Difficult Conversations – Week 3

Difficult Conversations/Difficult People

(How to have that difficult conversation you’ve been avoiding)

Week 3

I would like to give you some practical ways to counteract these negative behaviors. Remember, the goal is to preserve the relationship,“if at all possible,” as the scripture says.

Be observant: Recognize the manipulation or the “guilt trip.” We are often vulnerable to manipulation of others and end up doing things we later regret. Have you ever agreed to do something then later regretted it? You think, “Why did I say I would head up that fund raiser?”

Also, be aware of the “guilt trip” others use as a method to control.

Ask yourself these questions: Am I being disrespected? Taken advantage of? Verbally abused? What is lacking in this relationship? What’s important to me? What do I need to confront?

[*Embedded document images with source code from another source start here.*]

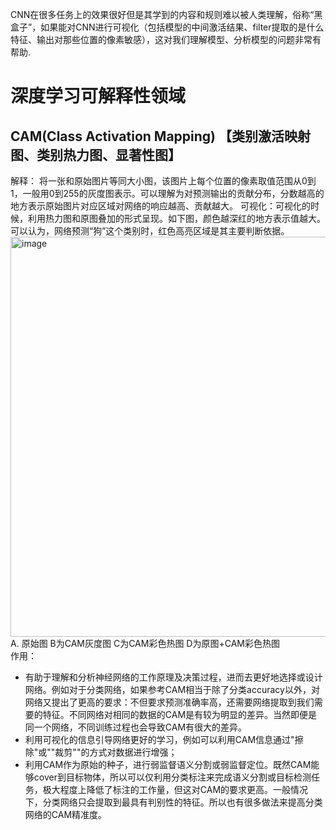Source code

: CNN在很多任务上的效果很好但是其学到的内容和规则难以被人类理解，俗称“黑盒子”，如果能对CNN进行可视化（包括模型的中间激活结果、filter提取的是什么特征、输出对那些位置的像素敏感），这对我们理解模型、分析模型的问题非常有帮助.  
# 深度学习可解释性领域
## CAM(Class Activation Mapping)  【类别激活映射图、类别热力图、显著性图】
解释： 将一张和原始图片等同大小图，该图片上每个位置的像素取值范围从0到1，一般用0到255的灰度图表示。可以理解为对预测输出的贡献分布，分数越高的地方表示原始图片对应区域对网络的响应越高、贡献越大。
可视化：可视化的时候，利用热力图和原图叠加的形式呈现。如下图，颜色越深红的地方表示值越大。可以认为，网络预测“狗”这个类别时，红色高亮区域是其主要判断依据。
<img width="640" alt="image" src="https://user-images.githubusercontent.com/29950267/218269684-27757b37-51ba-40bd-9acf-b34021ed84c0.png">
A. 原始图 B为CAM灰度图 C为CAM彩色热图 D为原图+CAM彩色热图  
作用：  
* 有助于理解和分析神经网络的工作原理及决策过程，进而去更好地选择或设计网络。例如对于分类网络，如果参考CAM相当于除了分类accuracy以外，对网络又提出了更高的要求：不但要求预测准确率高，还需要网络提取到我们需要的特征。不同网络对相同的数据的CAM是有较为明显的差异。当然即便是同一个网络，不同训练过程也会导致CAM有很大的差异。  
* 利用可视化的信息引导网络更好的学习，例如可以利用CAM信息通过"擦除"或""裁剪""的方式对数据进行增强；
* 利用CAM作为原始的种子，进行弱监督语义分割或弱监督定位。既然CAM能够cover到目标物体，所以可以仅利用分类标注来完成语义分割或目标检测任务，极大程度上降低了标注的工作量，但这对CAM的要求更高。一般情况下，分类网络只会提取到最具有判别性的特征。所以也有很多做法来提高分类网络的CAM精准度。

Recognize your feelings. Ask yourself. What are my feelings right now? Feelings are signals and it is important to take note of certain emotions like anger, fear or sadness. God designed these feelings to tell us something is wrong and that we need to take action. A good example of this is the warning light in your car…if you ignore it, then you will likely have a problem with your engine or you might run out of gas. It is the same way with your anger, it is a warning signal that something is wrong and needs our attention. So it’s important to get in touch with your feelings.

Pray! It goes without saying that when you finally decide to have that needed conversation, pray about how you are going to approach the situation. Ask God to show you the truth and how to address it.